══ Input for this task ══
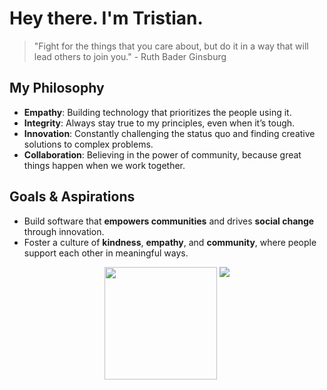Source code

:# Hey there. I'm Tristian.

> "Fight for the things that you care about, but do it in a way that will lead others to join you." - Ruth Bader Ginsburg

## My Philosophy

- **Empathy**: Building technology that prioritizes the people using it.
- **Integrity**: Always stay true to my principles, even when it’s tough.
- **Innovation**: Constantly challenging the status quo and finding creative solutions to complex problems.
- **Collaboration**: Believing in the power of community, because great things happen when we work together.

## Goals & Aspirations

- Build software that **empowers communities** and drives **social change** through innovation.
- Foster a culture of **kindness**, **empathy**, and **community**, where people support each other in meaningful ways.

<div align="center">
  <img height="180em" src="https://github-readme-stats.vercel.app/api?username=ordinaryjellyfish&show_icons=true&include_all_commits=true&hide_border=true&theme=transparent&custom_title=Tristian's%20GitHub%20Stats" />
  <img align="top" src="https://github-readme-stats.vercel.app/api/top-langs/?username=ordinaryjellyfish&hide_border=true&layout=compact&theme=transparent" />
</div>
═══
### What the exercise asks
Output exactly the lines from the one with "## Goals & Aspirations" through the final line of the listing above.

### Response
## Goals & Aspirations

- Build software that **empowers communities** and drives **social change** through innovation.
- Foster a culture of **kindness**, **empathy**, and **community**, where people support each other in meaningful ways.

<div align="center">
  <img height="180em" src="https://github-readme-stats.vercel.app/api?username=ordinaryjellyfish&show_icons=true&include_all_commits=true&hide_border=true&theme=transparent&custom_title=Tristian's%20GitHub%20Stats" />
  <img align="top" src="https://github-readme-stats.vercel.app/api/top-langs/?username=ordinaryjellyfish&hide_border=true&layout=compact&theme=transparent" />
</div>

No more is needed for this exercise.